Scan the records for lines with the word "function", and copy every such line.

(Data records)
- Opening Delimiter -

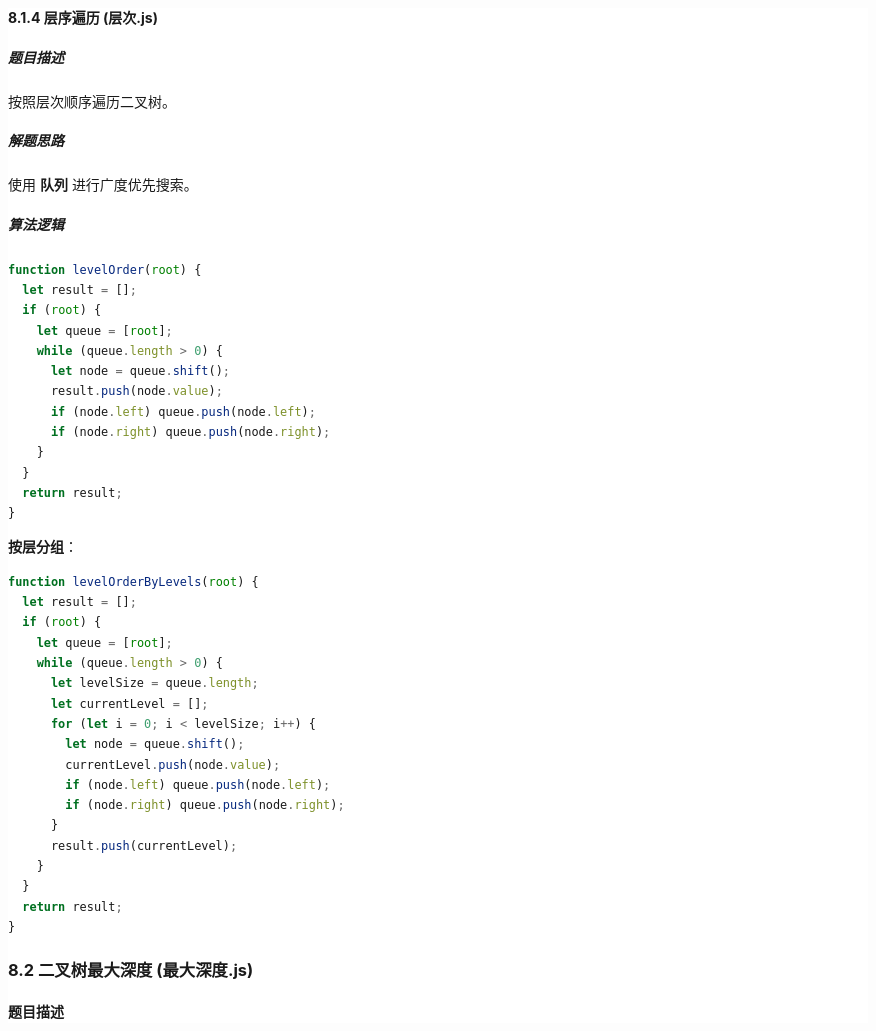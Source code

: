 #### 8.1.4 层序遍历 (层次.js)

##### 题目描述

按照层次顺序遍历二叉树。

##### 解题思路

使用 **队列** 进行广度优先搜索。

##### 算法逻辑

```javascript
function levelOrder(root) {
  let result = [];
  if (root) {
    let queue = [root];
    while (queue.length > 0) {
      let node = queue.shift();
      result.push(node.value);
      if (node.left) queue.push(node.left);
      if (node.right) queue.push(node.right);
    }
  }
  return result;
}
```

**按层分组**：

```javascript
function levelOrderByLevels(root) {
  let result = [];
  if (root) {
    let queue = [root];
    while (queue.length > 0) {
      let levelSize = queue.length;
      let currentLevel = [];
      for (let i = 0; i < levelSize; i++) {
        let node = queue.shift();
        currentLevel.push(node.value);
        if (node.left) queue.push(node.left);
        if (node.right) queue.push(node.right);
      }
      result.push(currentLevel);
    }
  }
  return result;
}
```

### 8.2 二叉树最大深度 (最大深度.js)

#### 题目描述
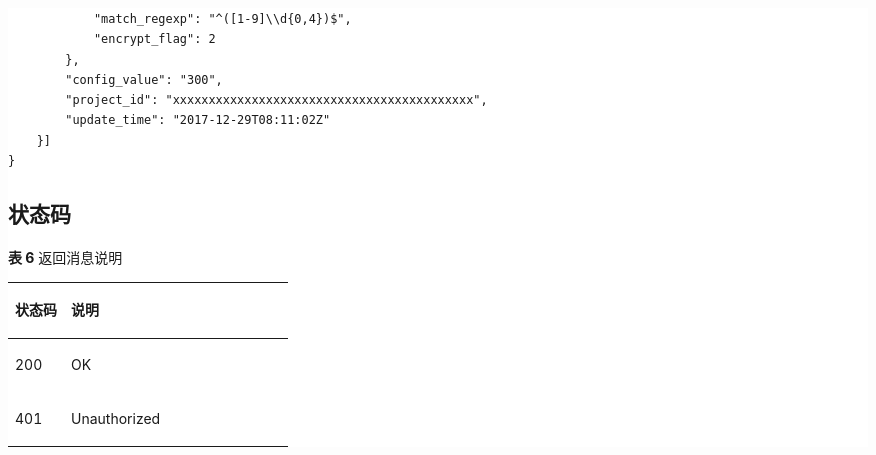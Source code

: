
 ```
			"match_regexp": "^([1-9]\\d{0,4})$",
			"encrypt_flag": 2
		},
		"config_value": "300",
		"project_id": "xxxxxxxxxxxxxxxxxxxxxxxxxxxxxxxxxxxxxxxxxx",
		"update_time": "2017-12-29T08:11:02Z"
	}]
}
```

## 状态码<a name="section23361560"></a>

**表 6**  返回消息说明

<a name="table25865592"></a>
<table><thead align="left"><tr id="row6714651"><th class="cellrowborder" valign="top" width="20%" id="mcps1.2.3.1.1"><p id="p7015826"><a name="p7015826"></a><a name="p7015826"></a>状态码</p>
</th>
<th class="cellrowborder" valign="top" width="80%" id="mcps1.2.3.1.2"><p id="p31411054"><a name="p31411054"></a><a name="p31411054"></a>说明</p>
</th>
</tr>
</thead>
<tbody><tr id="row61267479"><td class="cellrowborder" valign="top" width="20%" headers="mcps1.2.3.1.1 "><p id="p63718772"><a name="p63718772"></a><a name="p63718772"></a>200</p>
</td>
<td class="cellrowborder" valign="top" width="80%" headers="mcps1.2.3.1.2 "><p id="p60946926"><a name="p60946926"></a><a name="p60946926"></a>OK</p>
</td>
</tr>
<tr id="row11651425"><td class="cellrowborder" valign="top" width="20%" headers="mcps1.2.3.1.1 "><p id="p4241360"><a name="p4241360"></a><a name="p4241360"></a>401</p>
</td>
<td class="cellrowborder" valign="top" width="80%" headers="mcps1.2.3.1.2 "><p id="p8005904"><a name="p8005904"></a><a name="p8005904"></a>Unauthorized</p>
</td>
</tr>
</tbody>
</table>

- Closing Delimiter -

EXPECTED OUTPUT:
function levelOrder(root) {
function levelOrderByLevels(root) {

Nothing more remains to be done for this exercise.